Si chiama programmazione.

È anche per questo che il paragone con Kimi Antonelli funziona. Sono quasi coetanei, hanno terminato il liceo prima di consegnarsi completamente allo sport e rappresentano la risposta italiana a discipline diventate sempre più internazionali. Kimi è già in testa al Mondiale di Formula 1; Finn si prepara ora all’urto con i grandi. Lo farà dal 2027 nel WorldTour, ma ha già vinto tra i professionisti il Sibiu Tour e a settembre correrà il Mondiale di Montreal tra gli Elite. La Francia gongola con Seixas e fa bene.

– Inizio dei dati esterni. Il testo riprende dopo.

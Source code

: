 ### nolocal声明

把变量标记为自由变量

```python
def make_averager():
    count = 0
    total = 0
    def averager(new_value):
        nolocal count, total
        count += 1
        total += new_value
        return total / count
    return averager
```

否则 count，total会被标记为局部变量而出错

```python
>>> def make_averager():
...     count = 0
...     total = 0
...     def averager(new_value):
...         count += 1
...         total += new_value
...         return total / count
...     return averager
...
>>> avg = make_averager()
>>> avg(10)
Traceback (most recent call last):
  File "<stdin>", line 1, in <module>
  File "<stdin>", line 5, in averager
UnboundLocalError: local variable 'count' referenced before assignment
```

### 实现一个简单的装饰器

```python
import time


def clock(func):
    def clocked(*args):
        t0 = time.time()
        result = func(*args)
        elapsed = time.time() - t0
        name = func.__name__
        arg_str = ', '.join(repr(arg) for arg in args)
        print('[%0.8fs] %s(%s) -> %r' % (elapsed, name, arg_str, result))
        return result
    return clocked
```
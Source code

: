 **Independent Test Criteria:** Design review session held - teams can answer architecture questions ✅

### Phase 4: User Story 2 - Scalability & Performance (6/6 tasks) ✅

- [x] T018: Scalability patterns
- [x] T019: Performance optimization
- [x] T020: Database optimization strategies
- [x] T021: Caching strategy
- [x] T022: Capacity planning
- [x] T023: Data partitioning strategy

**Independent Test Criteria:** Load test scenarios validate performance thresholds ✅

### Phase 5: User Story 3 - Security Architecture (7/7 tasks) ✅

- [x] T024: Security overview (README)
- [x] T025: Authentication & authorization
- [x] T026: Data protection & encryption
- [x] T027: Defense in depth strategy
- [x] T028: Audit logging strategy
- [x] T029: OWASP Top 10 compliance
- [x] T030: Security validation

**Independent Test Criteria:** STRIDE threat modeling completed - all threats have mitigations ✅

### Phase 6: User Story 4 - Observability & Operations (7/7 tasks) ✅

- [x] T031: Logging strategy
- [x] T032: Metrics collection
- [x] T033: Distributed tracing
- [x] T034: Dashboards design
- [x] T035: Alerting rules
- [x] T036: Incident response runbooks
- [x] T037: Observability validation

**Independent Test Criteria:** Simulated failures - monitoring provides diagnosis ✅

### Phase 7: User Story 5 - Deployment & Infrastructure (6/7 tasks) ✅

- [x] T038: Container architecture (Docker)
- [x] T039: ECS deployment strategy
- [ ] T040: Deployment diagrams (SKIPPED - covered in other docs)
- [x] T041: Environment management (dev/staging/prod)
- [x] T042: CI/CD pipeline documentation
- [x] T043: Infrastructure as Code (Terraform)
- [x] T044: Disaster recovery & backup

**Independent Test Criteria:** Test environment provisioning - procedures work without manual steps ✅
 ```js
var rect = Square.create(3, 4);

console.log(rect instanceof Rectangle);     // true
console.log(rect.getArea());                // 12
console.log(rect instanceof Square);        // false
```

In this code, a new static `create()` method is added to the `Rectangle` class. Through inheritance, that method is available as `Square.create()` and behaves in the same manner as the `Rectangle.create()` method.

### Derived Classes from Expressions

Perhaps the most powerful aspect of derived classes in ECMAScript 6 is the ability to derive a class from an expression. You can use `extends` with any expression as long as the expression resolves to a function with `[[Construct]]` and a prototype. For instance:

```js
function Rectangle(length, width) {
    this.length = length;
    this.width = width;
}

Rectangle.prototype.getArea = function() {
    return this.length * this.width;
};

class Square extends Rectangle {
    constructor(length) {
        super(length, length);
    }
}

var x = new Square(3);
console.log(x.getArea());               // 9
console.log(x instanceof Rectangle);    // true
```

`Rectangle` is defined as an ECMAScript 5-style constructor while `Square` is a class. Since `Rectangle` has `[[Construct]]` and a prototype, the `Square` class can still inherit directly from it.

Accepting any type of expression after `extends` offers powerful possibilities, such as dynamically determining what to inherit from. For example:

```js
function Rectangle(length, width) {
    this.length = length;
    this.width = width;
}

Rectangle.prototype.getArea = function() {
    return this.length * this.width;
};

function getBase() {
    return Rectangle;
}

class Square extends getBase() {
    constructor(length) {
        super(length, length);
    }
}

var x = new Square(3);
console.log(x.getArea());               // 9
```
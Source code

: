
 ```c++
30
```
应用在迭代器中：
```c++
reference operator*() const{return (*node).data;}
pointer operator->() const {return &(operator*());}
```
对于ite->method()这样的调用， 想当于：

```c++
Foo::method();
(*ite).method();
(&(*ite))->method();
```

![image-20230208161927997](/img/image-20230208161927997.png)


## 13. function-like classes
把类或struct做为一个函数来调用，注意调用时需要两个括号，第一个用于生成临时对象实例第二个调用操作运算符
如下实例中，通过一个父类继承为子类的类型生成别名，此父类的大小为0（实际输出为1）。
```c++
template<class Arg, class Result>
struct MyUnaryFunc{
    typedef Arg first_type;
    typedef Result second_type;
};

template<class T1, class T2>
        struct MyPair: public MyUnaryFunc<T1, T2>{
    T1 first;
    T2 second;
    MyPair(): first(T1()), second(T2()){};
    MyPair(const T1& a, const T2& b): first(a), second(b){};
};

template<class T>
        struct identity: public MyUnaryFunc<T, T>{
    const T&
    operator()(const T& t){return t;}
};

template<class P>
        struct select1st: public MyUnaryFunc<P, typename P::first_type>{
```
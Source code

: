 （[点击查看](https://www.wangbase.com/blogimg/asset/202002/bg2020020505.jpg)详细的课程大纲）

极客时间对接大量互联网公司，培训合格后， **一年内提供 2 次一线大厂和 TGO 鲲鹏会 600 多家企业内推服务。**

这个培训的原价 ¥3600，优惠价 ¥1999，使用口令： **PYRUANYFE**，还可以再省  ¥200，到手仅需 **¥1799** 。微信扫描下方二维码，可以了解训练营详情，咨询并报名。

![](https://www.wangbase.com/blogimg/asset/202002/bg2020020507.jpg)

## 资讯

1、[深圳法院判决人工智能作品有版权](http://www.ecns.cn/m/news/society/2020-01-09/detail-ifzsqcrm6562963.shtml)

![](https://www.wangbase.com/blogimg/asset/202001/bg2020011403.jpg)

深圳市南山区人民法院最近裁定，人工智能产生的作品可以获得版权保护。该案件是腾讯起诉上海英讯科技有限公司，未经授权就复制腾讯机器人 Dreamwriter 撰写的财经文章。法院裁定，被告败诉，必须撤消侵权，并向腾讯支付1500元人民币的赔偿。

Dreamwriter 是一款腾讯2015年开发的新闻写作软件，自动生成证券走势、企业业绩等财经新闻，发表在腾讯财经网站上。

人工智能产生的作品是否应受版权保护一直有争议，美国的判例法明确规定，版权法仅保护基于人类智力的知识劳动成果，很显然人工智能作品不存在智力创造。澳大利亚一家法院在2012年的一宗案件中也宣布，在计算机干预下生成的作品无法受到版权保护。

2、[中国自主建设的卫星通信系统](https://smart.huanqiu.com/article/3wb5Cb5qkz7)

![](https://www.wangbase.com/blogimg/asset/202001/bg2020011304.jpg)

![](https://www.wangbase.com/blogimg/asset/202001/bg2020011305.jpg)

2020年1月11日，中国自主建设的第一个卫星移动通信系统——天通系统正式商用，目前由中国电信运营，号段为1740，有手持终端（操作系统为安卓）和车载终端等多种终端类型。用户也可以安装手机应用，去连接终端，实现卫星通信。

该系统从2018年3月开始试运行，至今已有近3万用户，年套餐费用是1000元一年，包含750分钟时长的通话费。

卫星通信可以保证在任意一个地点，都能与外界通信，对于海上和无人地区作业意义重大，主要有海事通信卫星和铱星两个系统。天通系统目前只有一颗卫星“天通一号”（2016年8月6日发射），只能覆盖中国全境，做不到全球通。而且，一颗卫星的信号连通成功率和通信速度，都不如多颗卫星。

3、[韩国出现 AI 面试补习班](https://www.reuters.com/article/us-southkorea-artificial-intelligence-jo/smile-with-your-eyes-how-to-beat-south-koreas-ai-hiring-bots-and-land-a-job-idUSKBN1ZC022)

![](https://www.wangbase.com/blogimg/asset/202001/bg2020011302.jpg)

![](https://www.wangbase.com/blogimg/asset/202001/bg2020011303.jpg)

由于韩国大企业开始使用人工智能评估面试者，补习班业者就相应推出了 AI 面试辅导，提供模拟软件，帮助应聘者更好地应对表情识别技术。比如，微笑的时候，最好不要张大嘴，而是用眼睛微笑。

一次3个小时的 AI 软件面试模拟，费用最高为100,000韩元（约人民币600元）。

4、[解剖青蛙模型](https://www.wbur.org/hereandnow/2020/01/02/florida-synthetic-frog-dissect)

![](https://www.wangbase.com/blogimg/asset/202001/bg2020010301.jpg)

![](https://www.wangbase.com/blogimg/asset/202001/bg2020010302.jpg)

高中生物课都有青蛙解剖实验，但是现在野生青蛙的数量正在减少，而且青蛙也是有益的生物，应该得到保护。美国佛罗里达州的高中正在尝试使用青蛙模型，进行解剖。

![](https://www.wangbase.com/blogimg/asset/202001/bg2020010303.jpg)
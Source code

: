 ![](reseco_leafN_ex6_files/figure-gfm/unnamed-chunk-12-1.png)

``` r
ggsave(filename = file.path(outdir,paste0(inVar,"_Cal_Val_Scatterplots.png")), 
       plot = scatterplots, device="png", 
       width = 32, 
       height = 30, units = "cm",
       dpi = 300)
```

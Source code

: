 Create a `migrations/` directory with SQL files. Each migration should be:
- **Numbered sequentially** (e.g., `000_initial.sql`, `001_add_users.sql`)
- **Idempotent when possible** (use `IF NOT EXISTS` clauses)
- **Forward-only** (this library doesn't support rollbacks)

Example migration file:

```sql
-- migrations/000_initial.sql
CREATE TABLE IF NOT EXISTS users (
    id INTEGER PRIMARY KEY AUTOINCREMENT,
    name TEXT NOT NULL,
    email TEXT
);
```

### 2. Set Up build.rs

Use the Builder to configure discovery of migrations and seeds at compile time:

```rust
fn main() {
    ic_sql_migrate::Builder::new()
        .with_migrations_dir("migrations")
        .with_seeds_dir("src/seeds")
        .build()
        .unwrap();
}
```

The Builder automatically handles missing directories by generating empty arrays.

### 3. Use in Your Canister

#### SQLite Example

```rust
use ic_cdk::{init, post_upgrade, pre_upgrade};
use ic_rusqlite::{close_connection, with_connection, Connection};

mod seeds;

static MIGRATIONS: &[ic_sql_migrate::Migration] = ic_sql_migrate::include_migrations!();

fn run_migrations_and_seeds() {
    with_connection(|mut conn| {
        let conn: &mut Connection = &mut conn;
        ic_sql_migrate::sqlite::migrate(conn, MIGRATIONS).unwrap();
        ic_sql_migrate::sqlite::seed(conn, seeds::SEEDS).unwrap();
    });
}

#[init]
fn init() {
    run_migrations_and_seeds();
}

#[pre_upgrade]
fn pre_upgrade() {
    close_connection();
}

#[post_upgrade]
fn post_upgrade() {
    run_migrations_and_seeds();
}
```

L’Italia risponde con il ragazzo metà genovese e metà inglese che ama il Monte Cornua. «Avere gli occhi puntati su di me è un autentico privilegio», dice. Da Nibali in poi, nessun italiano aveva offerto così presto un insieme tanto credibile di qualità da grande Giro. Non sappiamo fin dove arriverà Lorenzo Finn, finalmente, però, sappiamo che adesso abbiamo qualcuno da aspettare. E forse neanche così tanto.